> **TASK DIRECTIONS**:
Reproduce all entries below verbatim. Skip the pictures.

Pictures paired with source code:
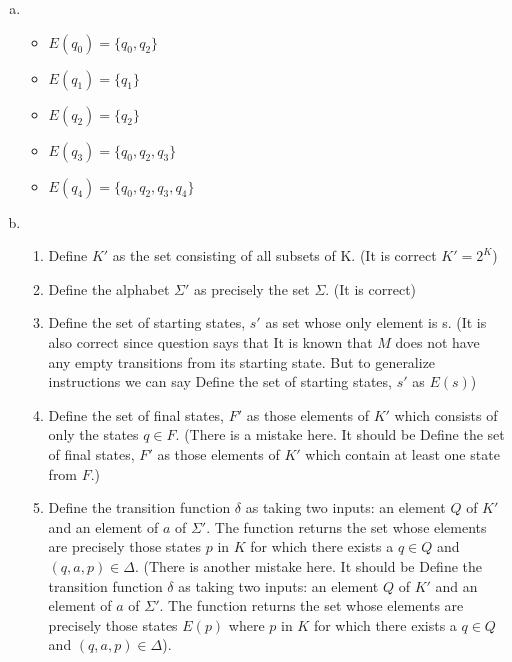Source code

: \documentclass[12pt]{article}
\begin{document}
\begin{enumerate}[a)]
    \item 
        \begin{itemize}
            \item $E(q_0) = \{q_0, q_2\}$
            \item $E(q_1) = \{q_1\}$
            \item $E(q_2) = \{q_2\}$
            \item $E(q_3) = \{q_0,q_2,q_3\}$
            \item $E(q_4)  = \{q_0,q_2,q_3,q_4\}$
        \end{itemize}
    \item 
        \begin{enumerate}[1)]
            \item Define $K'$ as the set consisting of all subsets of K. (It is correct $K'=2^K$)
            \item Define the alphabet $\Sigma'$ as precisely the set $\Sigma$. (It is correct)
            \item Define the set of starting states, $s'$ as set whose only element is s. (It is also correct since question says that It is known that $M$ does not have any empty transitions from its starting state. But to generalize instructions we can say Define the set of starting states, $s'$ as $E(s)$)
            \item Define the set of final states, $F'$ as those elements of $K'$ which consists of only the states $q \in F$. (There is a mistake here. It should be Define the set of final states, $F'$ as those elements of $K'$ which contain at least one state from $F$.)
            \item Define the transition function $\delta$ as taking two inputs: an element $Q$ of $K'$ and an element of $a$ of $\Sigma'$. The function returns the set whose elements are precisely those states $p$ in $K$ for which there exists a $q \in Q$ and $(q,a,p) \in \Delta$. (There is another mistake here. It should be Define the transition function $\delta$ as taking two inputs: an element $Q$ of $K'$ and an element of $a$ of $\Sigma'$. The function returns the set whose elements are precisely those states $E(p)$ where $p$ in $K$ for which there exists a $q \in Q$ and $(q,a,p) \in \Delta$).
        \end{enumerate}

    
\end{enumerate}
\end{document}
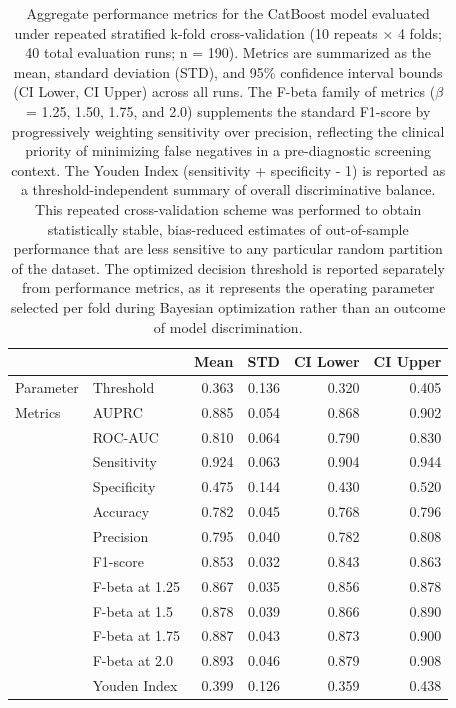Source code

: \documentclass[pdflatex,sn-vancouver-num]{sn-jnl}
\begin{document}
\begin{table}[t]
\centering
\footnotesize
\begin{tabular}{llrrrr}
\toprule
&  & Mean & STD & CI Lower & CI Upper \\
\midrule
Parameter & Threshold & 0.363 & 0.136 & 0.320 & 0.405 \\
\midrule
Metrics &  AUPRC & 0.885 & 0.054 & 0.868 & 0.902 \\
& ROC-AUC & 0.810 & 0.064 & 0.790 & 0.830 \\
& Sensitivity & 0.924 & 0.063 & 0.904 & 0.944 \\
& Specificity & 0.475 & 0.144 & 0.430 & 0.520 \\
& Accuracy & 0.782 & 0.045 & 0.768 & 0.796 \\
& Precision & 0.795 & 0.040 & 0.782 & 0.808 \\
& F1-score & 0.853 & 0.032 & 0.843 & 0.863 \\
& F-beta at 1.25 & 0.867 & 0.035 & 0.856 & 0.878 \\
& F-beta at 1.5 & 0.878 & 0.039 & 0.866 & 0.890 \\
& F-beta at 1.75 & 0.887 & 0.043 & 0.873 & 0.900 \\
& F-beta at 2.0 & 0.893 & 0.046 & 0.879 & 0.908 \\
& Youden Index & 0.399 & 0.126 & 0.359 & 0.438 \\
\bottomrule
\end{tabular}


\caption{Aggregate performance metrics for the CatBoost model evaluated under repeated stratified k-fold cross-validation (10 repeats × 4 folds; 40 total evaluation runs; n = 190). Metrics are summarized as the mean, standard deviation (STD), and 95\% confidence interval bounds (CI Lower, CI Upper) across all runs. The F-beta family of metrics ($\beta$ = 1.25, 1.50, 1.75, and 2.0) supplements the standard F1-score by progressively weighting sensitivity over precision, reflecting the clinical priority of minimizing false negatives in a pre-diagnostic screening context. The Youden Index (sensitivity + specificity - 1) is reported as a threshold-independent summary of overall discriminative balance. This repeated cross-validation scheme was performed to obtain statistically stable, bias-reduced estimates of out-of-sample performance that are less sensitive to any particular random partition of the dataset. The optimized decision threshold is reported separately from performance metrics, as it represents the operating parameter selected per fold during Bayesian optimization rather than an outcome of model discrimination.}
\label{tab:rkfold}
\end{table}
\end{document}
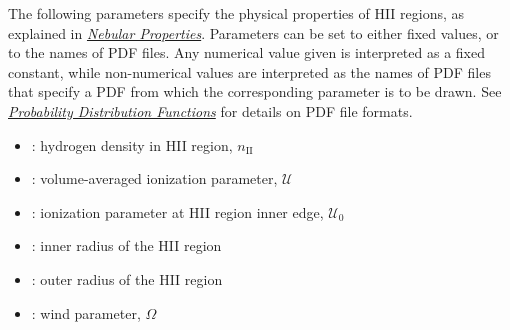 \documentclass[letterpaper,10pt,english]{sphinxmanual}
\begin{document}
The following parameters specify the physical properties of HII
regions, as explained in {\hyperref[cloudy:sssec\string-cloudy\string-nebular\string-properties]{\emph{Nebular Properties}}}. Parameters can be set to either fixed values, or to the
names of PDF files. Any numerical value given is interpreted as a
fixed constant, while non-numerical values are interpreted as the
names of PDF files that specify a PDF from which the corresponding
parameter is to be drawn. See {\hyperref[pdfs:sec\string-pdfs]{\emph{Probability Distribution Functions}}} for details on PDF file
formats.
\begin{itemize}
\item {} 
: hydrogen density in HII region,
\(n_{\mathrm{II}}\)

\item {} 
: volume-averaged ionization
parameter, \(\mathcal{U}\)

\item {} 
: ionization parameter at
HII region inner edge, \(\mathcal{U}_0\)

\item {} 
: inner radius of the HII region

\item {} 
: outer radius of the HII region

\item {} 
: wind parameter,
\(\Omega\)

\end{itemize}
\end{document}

> **RESULT**:
Source code

: \documentclass[12pt]{article}
\begin{document}
\begin{enumerate}[a)]
    \item 
        \begin{itemize}
            \item $E(q_0) = \{q_0, q_2\}$
            \item $E(q_1) = \{q_1\}$
            \item $E(q_2) = \{q_2\}$
            \item $E(q_3) = \{q_0,q_2,q_3\}$
            \item $E(q_4)  = \{q_0,q_2,q_3,q_4\}$
        \end{itemize}
    \item 
        \begin{enumerate}[1)]
            \item Define $K'$ as the set consisting of all subsets of K. (It is correct $K'=2^K$)
            \item Define the alphabet $\Sigma'$ as precisely the set $\Sigma$. (It is correct)
            \item Define the set of starting states, $s'$ as set whose only element is s. (It is also correct since question says that It is known that $M$ does not have any empty transitions from its starting state. But to generalize instructions we can say Define the set of starting states, $s'$ as $E(s)$)
            \item Define the set of final states, $F'$ as those elements of $K'$ which consists of only the states $q \in F$. (There is a mistake here. It should be Define the set of final states, $F'$ as those elements of $K'$ which contain at least one state from $F$.)
            \item Define the transition function $\delta$ as taking two inputs: an element $Q$ of $K'$ and an element of $a$ of $\Sigma'$. The function returns the set whose elements are precisely those states $p$ in $K$ for which there exists a $q \in Q$ and $(q,a,p) \in \Delta$. (There is another mistake here. It should be Define the transition function $\delta$ as taking two inputs: an element $Q$ of $K'$ and an element of $a$ of $\Sigma'$. The function returns the set whose elements are precisely those states $E(p)$ where $p$ in $K$ for which there exists a $q \in Q$ and $(q,a,p) \in \Delta$).
        \end{enumerate}

    
\end{enumerate}
\end{document}
Source code

: \documentclass[pdflatex,sn-vancouver-num]{sn-jnl}
\begin{document}
\begin{table}[t]
\centering
\footnotesize
\begin{tabular}{llrrrr}
\toprule
&  & Mean & STD & CI Lower & CI Upper \\
\midrule
Parameter & Threshold & 0.363 & 0.136 & 0.320 & 0.405 \\
\midrule
Metrics &  AUPRC & 0.885 & 0.054 & 0.868 & 0.902 \\
& ROC-AUC & 0.810 & 0.064 & 0.790 & 0.830 \\
& Sensitivity & 0.924 & 0.063 & 0.904 & 0.944 \\
& Specificity & 0.475 & 0.144 & 0.430 & 0.520 \\
& Accuracy & 0.782 & 0.045 & 0.768 & 0.796 \\
& Precision & 0.795 & 0.040 & 0.782 & 0.808 \\
& F1-score & 0.853 & 0.032 & 0.843 & 0.863 \\
& F-beta at 1.25 & 0.867 & 0.035 & 0.856 & 0.878 \\
& F-beta at 1.5 & 0.878 & 0.039 & 0.866 & 0.890 \\
& F-beta at 1.75 & 0.887 & 0.043 & 0.873 & 0.900 \\
& F-beta at 2.0 & 0.893 & 0.046 & 0.879 & 0.908 \\
& Youden Index & 0.399 & 0.126 & 0.359 & 0.438 \\
\bottomrule
\end{tabular}


\caption{Aggregate performance metrics for the CatBoost model evaluated under repeated stratified k-fold cross-validation (10 repeats × 4 folds; 40 total evaluation runs; n = 190). Metrics are summarized as the mean, standard deviation (STD), and 95\% confidence interval bounds (CI Lower, CI Upper) across all runs. The F-beta family of metrics ($\beta$ = 1.25, 1.50, 1.75, and 2.0) supplements the standard F1-score by progressively weighting sensitivity over precision, reflecting the clinical priority of minimizing false negatives in a pre-diagnostic screening context. The Youden Index (sensitivity + specificity - 1) is reported as a threshold-independent summary of overall discriminative balance. This repeated cross-validation scheme was performed to obtain statistically stable, bias-reduced estimates of out-of-sample performance that are less sensitive to any particular random partition of the dataset. The optimized decision threshold is reported separately from performance metrics, as it represents the operating parameter selected per fold during Bayesian optimization rather than an outcome of model discrimination.}
\label{tab:rkfold}
\end{table}
\end{document}
 \documentclass[letterpaper,10pt,english]{sphinxmanual}
\begin{document}
The following parameters specify the physical properties of HII
regions, as explained in {\hyperref[cloudy:sssec\string-cloudy\string-nebular\string-properties]{\emph{Nebular Properties}}}. Parameters can be set to either fixed values, or to the
names of PDF files. Any numerical value given is interpreted as a
fixed constant, while non-numerical values are interpreted as the
names of PDF files that specify a PDF from which the corresponding
parameter is to be drawn. See {\hyperref[pdfs:sec\string-pdfs]{\emph{Probability Distribution Functions}}} for details on PDF file
formats.
\begin{itemize}
\item {} 
: hydrogen density in HII region,
\(n_{\mathrm{II}}\)

\item {} 
: volume-averaged ionization
parameter, \(\mathcal{U}\)

\item {} 
: ionization parameter at
HII region inner edge, \(\mathcal{U}_0\)

\item {} 
: inner radius of the HII region

\item {} 
: outer radius of the HII region

\item {} 
: wind parameter,
\(\Omega\)

\end{itemize}
\end{document}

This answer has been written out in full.